Sir Harry also possessed, as "Flashman and the Redskins" quite winningly demonstrates, a positive genius for stumbling into the right place at the right time. Here we find him in the United States, first in 1849-50 and then a quarter-century later. In the course of these relatively brief visits he manages, through luck both good and bad, to find himself trekking to California with the 49ers, making the acquaintance of Geronimo and Kit Carson and Wild Bill Hickok, and fighting for survival at the Battle of Little Bighorn -- to mention only a few of the highlights.
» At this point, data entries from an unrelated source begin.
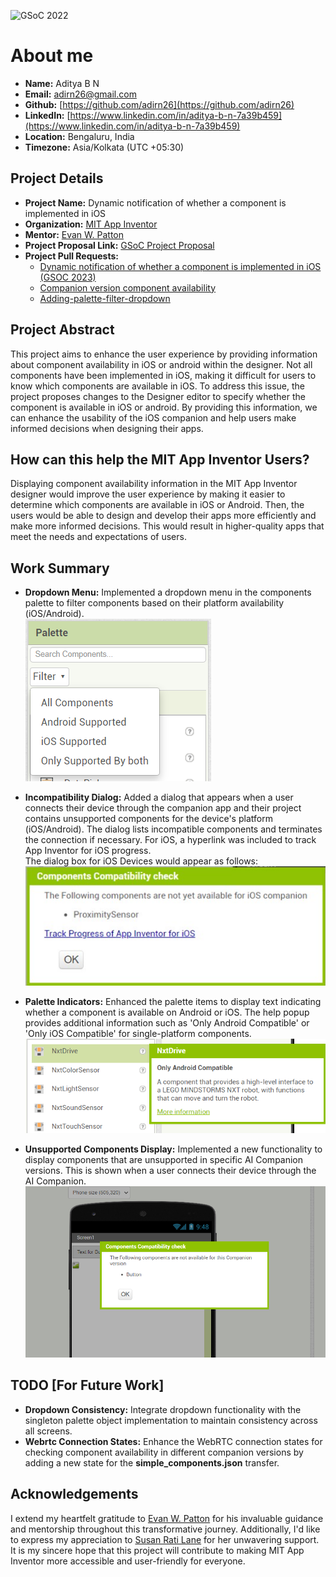 ![GSoC 2022](https://summerofcode.withgoogle.com/assets/media/logo.svg)

# About me
- **Name:** Aditya B N
- **Email:** [adirn26@gmail.com](adirn26@gmail.com)
- **Github:** [https://github.com/adirn26](https://github.com/adirn26)
- **LinkedIn:** [https://www.linkedin.com/in/aditya-b-n-7a39b459](https://www.linkedin.com/in/aditya-b-n-7a39b459)
- **Location:** Bengaluru, India
- **Timezone:** Asia/Kolkata (UTC +05:30)



## Project Details
- **Project Name:** Dynamic notification of whether a component is implemented in iOS
- **Organization:** [MIT App Inventor](https://github.com/mit-cml)
- **Mentor:** [Evan W. Patton](https://github.com/ewpatton)
- **Project Proposal Link:** [GSoC Project Proposal](https://docs.google.com/document/d/1oFaH2ULEED19wcx4171plxiXtfctRgV0-FU4EkjEIz8/edit?usp=sharing)
- **Project Pull Requests:** 
    - [Dynamic notification of whether a component is implemented in iOS (GSOC 2023)](https://github.com/mit-cml/appinventor-sources/pull/2901)
    - [Companion version component availability](https://github.com/mit-cml/appinventor-sources/pull/2956)
    - [Adding-palette-filter-dropdown](https://github.com/ewpatton/appinventor-sources/pull/15)


## Project Abstract
This project aims to enhance the user experience by providing information about component availability in iOS or android within the designer. Not all components have been implemented in iOS, making it difficult for users to know which components are available in iOS. To address this issue, the project proposes changes to the Designer editor to specify whether the component is available in iOS or android. By providing this information, we can enhance the usability of the iOS companion and help users make informed decisions when designing their apps.

## How can this help the MIT App Inventor Users?
Displaying component availability information in the MIT App Inventor designer would improve the user experience by making it easier to determine which components are available in iOS or Android. Then, the users would be able to design and develop their apps more efficiently and make more informed decisions. This would result in higher-quality apps that meet the needs and expectations of users.

## Work Summary

- **Dropdown Menu:** Implemented a dropdown menu in the components palette to filter components based on their platform availability (iOS/Android).    
![Alt text](image.png)

- **Incompatibility Dialog:** Added a dialog that appears when a user connects their device through the companion app and their project contains unsupported components for the device's platform (iOS/Android). The dialog lists incompatible components and terminates the connection if necessary. For iOS, a hyperlink was included to track App Inventor for iOS progress.  
The dialog box for iOS Devices would appear as follows:    
![Alt text](image-3.png)

- **Palette Indicators:** Enhanced the palette items to display text indicating whether a component is available on Android or iOS. The help popup provides additional information such as 'Only Android Compatible' or 'Only iOS Compatible' for single-platform components.   
![Alt text](image-1.png)

- **Unsupported Components Display:** Implemented a new functionality to display components that are unsupported in specific AI Companion versions. This is shown when a user connects their device through the AI Companion.
  <img src="image-2.png" alt="drawing" width="600"/>

## TODO [For Future Work]
- **Dropdown Consistency:**  Integrate dropdown functionality with the singleton palette object implementation to maintain consistency across all screens.
- **Webrtc Connection States:** Enhance the WebRTC connection states for checking component availability in different companion versions by adding a new state for the **simple_components.json** transfer.

## Acknowledgements

I extend my heartfelt gratitude to [Evan W. Patton](https://github.com/ewpatton) for his invaluable guidance and mentorship throughout this transformative journey. Additionally, I'd like to express my appreciation to  [Susan Rati Lane](https://github.com/SusanRatiLane) for her unwavering support. It is my sincere hope that this project will contribute to making MIT App Inventor more accessible and user-friendly for everyone. 
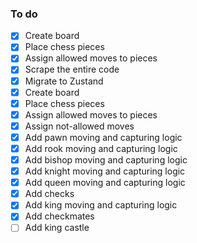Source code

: ### To do
- [x] Create board
- [x] Place chess pieces
- [x] Assign allowed moves to pieces
- [x] Scrape the entire code
- [x] Migrate to Zustand
- [x] Create board
- [x] Place chess pieces
- [x] Assign allowed moves to pieces
- [x] Assign not-allowed moves 
- [x] Add pawn moving and capturing logic
- [x] Add rook moving and capturing logic
- [x] Add bishop moving and capturing logic
- [x] Add knight moving and capturing logic
- [x] Add queen moving and capturing logic
- [x] Add checks
- [x] Add king moving and capturing logic
- [x] Add checkmates
- [ ] Add king castle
At one point he reflects:

" . . . during 18 months in the United States of America I had been laid out four times, married twice, shot twice (both from behind), blown up, chased for my life more often than I cared to remember, met some of the most appalling people, and . . . dammit, it wasn't worth it; sooner or later this bloody country was going to prove fatal."

For the reader, though, it proves consistently entertaining--not, perhaps, quite as hilarious as promised in the promotional material (" . . . leaves moralists and scholars aghast, and his devoted readers helpless with laughter"), but eminently satisfying. George MacDonald Fraser is a novelist of the old-fashioned school, one with an affection for long, complex tales, huge casts of characters and abundant historical detail, much of which is pleasantly unnecessary. Far more than the humorist and teller of bawdy tales that he is advertised as, Fraser is a solid historical novelist whose irreverence does not disguise the thoroughness of his research or the clarity of his vision:

"Washington, a dismal swamp at the best of times, was sweaty and feverish, and so were its inhabitants, with Grant's presidency soon to enter its final year and the whole foul political crew in a ferment of caballing and mischief. Any gang of politicos is like the eighth circle of Hell, but the American breed is specially awful because they take it seriously and believe it matters; wherever you went, to dinner or an excursion or to pay a call, or even take a stroll, you were deafened with their infernal prosing -- I daren't go to the privy without making sure some seedy heeler wasn't lying in wait to get me to join a caucus."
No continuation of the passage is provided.